Improving Kurdish Web Mining through Tree Data Structure and Porter’s Stemmer Algorithms

Ari M. Saeed1, Tarik A. Rashid2,4*, Arazo M. Mustafa3, Polla Fattah2, and Birzo Ismael2

1Department of Computer Science, College of Science, University of Halabja, Halabja, Iraq
2Department of Computer Science and Engineering, University of Kurdistan Hewler, Erbil, Iraq
3School of Computer Science, College of Science, University of Sulaymaniyah, Sulaymaniyah, Iraq
4Department of Software and Informatics Engineering, Salahaddin University-Erbil, Erbil, Iraq

*Corresponding author’s email: tarik.ahmed@ukh.edu.krd
Received: 27 April 2018 Accepted: 18 June 2018 Available online: 30 June 2018
DOI: 10.25079/ukhjse.v2n1y2018.pp48-54

ABSTRACT

Stemming is one of the main important preprocessing techniques that can be used to enhance the accuracy of text classification. The key purpose of using the stemming is combining the number of words that have the same stem to decrease high dimensionality of feature space. Reducing feature space causes to decline time to construct a model and minimize the memory space. In this paper, a new stemming approach is explored for enhancing Kurdish text classification performance. Tree data structure and Porter’s stemmer algorithms are incorporated for building the proposed approach. The system is assessed through using support vector machine and decision tree (C4.5) to illustrate the performance of the suggested stemmer after and before applying it. Furthermore, the usefulness of using stop words is considered before and after implementing the suggested approach.

Keywords: Kurdish Text Classification, Porter’s Stemmer Algorithm, Stemming, Tree Data Structure

1. INTRODUCTION

The number of visitors to internet has been expanded intensely and the quantity of content has grown exponentially. Thus, the challenge is now significantly higher as to how you may conduct searching and/or recognizing the data. Several data categories in web applications are available such as texts, audios, videocassettes, charts, and diagrams. The most common and important type of data media that have been used by users on the internet is text. Texts are mainly used for scientific purposes such as communication, conversation, and exchange ideas, facts, and opinions. Hence, it is used for classification, handling, and unifying huge amount of information of different applications such as clarifying bulletins, health coding, web surfing, and information retrieval. Information contents in text classification are characterized depending on each document meaning. T hus, automatic machine learning techniques as replacements for a rule-based approach are used for classification (Mohammed et al., 2018; Karthik et al., 2016).

A wide range of machine learning classifiers has been used to classify documents such as C4.5, K-Nearest Neighbors (KNN), and Support Vector Machine (SVM) are examples of machine learning classifiers that have been used to classify documents (Sharma et al., 2016). Nonetheless, some imperative preprocessing steps are needed to be conducted on the data sets before classification task to ensure the performance and accuracy of classifiers are achieved.
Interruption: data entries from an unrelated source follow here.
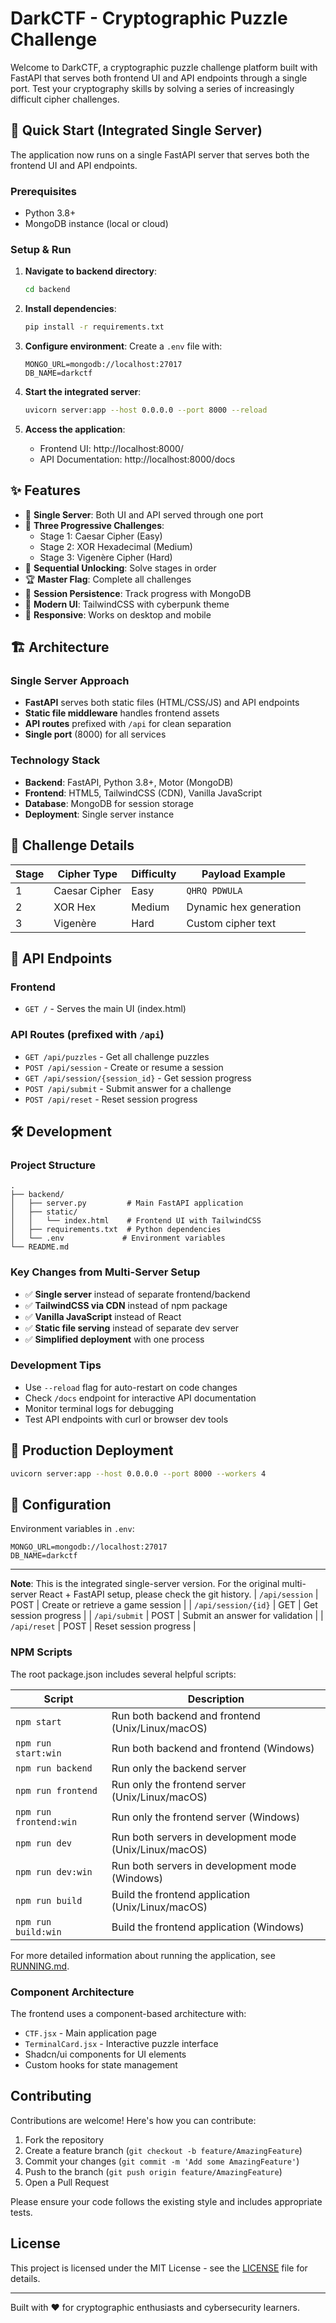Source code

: # DarkCTF - Cryptographic Puzzle Challenge

Welcome to DarkCTF, a cryptographic puzzle challenge platform built with FastAPI that serves both frontend UI and API endpoints through a single port. Test your cryptography skills by solving a series of increasingly difficult cipher challenges.

## 🚀 Quick Start (Integrated Single Server)

The application now runs on a single FastAPI server that serves both the frontend UI and API endpoints.

### Prerequisites

- Python 3.8+
- MongoDB instance (local or cloud)

### Setup & Run

1. **Navigate to backend directory**:
   ```bash
   cd backend
   ```

2. **Install dependencies**:
   ```bash
   pip install -r requirements.txt
   ```

3. **Configure environment**:
   Create a `.env` file with:
   ```env
   MONGO_URL=mongodb://localhost:27017
   DB_NAME=darkctf
   ```

4. **Start the integrated server**:
   ```bash
   uvicorn server:app --host 0.0.0.0 --port 8000 --reload
   ```

5. **Access the application**:
   - Frontend UI: http://localhost:8000/
   - API Documentation: http://localhost:8000/docs

## ✨ Features

- 🔗 **Single Server**: Both UI and API served through one port
- 🧩 **Three Progressive Challenges**:
  - Stage 1: Caesar Cipher (Easy)
  - Stage 2: XOR Hexadecimal (Medium)
  - Stage 3: Vigenère Cipher (Hard)
- 🔐 **Sequential Unlocking**: Solve stages in order
- 🏆 **Master Flag**: Complete all challenges
- 💾 **Session Persistence**: Track progress with MongoDB
- 🎨 **Modern UI**: TailwindCSS with cyberpunk theme
- 📱 **Responsive**: Works on desktop and mobile

## 🏗️ Architecture

### Single Server Approach
- **FastAPI** serves both static files (HTML/CSS/JS) and API endpoints
- **Static file middleware** handles frontend assets
- **API routes** prefixed with `/api` for clean separation
- **Single port** (8000) for all services

### Technology Stack
- **Backend**: FastAPI, Python 3.8+, Motor (MongoDB)
- **Frontend**: HTML5, TailwindCSS (CDN), Vanilla JavaScript
- **Database**: MongoDB for session storage
- **Deployment**: Single server instance

## 🎯 Challenge Details

| Stage | Cipher Type | Difficulty | Payload Example |
|-------|-------------|------------|-----------------|
| 1 | Caesar Cipher | Easy | `QHRQ PDWULA` |
| 2 | XOR Hex | Medium | Dynamic hex generation |
| 3 | Vigenère | Hard | Custom cipher text |

## 🔌 API Endpoints

### Frontend
- `GET /` - Serves the main UI (index.html)

### API Routes (prefixed with `/api`)
- `GET /api/puzzles` - Get all challenge puzzles
- `POST /api/session` - Create or resume a session  
- `GET /api/session/{session_id}` - Get session progress
- `POST /api/submit` - Submit answer for a challenge
- `POST /api/reset` - Reset session progress

## 🛠️ Development

### Project Structure
```
.
├── backend/
│   ├── server.py         # Main FastAPI application
│   ├── static/
│   │   └── index.html    # Frontend UI with TailwindCSS
│   ├── requirements.txt  # Python dependencies
│   └── .env             # Environment variables
└── README.md
```

### Key Changes from Multi-Server Setup
- ✅ **Single server** instead of separate frontend/backend
- ✅ **TailwindCSS via CDN** instead of npm package
- ✅ **Vanilla JavaScript** instead of React
- ✅ **Static file serving** instead of separate dev server
- ✅ **Simplified deployment** with one process

### Development Tips
- Use `--reload` flag for auto-restart on code changes
- Check `/docs` endpoint for interactive API documentation
- Monitor terminal logs for debugging
- Test API endpoints with curl or browser dev tools

## 🚀 Production Deployment

```bash
uvicorn server:app --host 0.0.0.0 --port 8000 --workers 4
```

## 🔧 Configuration

Environment variables in `.env`:
```env
MONGO_URL=mongodb://localhost:27017
DB_NAME=darkctf
```

---

**Note**: This is the integrated single-server version. For the original multi-server React + FastAPI setup, please check the git history.
| `/api/session`      | POST   | Create or retrieve a game session  |
| `/api/session/{id}` | GET    | Get session progress               |
| `/api/submit`       | POST   | Submit an answer for validation    |
| `/api/reset`        | POST   | Reset session progress             |

### NPM Scripts

The root package.json includes several helpful scripts:

| Script        | Description                                    |
|---------------|------------------------------------------------|
| `npm start`   | Run both backend and frontend (Unix/Linux/macOS)|
| `npm run start:win` | Run both backend and frontend (Windows)  |
| `npm run backend`   | Run only the backend server              |
| `npm run frontend`  | Run only the frontend server (Unix/Linux/macOS)|
| `npm run frontend:win` | Run only the frontend server (Windows)|
| `npm run dev`       | Run both servers in development mode (Unix/Linux/macOS)|
| `npm run dev:win`   | Run both servers in development mode (Windows)|
| `npm run build`     | Build the frontend application (Unix/Linux/macOS)|
| `npm run build:win` | Build the frontend application (Windows)|

For more detailed information about running the application, see [RUNNING.md](RUNNING.md).

### Component Architecture

The frontend uses a component-based architecture with:
- `CTF.jsx` - Main application page
- `TerminalCard.jsx` - Interactive puzzle interface
- Shadcn/ui components for UI elements
- Custom hooks for state management

## Contributing

Contributions are welcome! Here's how you can contribute:

1. Fork the repository
2. Create a feature branch (`git checkout -b feature/AmazingFeature`)
3. Commit your changes (`git commit -m 'Add some AmazingFeature'`)
4. Push to the branch (`git push origin feature/AmazingFeature`)
5. Open a Pull Request

Please ensure your code follows the existing style and includes appropriate tests.

## License

This project is licensed under the MIT License - see the [LICENSE](LICENSE) file for details.

---

Built with ❤️ for cryptographic enthusiasts and cybersecurity learners.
These imperative steps are tokenizing, removing stop words, and stemming (Bahassine et al., 2014).

Stemming is one of the above steps that can be employed on the text document for obtaining the root of word or the Stem. Usually, it is used for word standardization through taking away the affixes of the words. It is supportive in numerous applications such as information retrieval, compression of texts, computational linguistics, and categorization of texts (Duwairi et al., 2007; Esmaili et al., 2013).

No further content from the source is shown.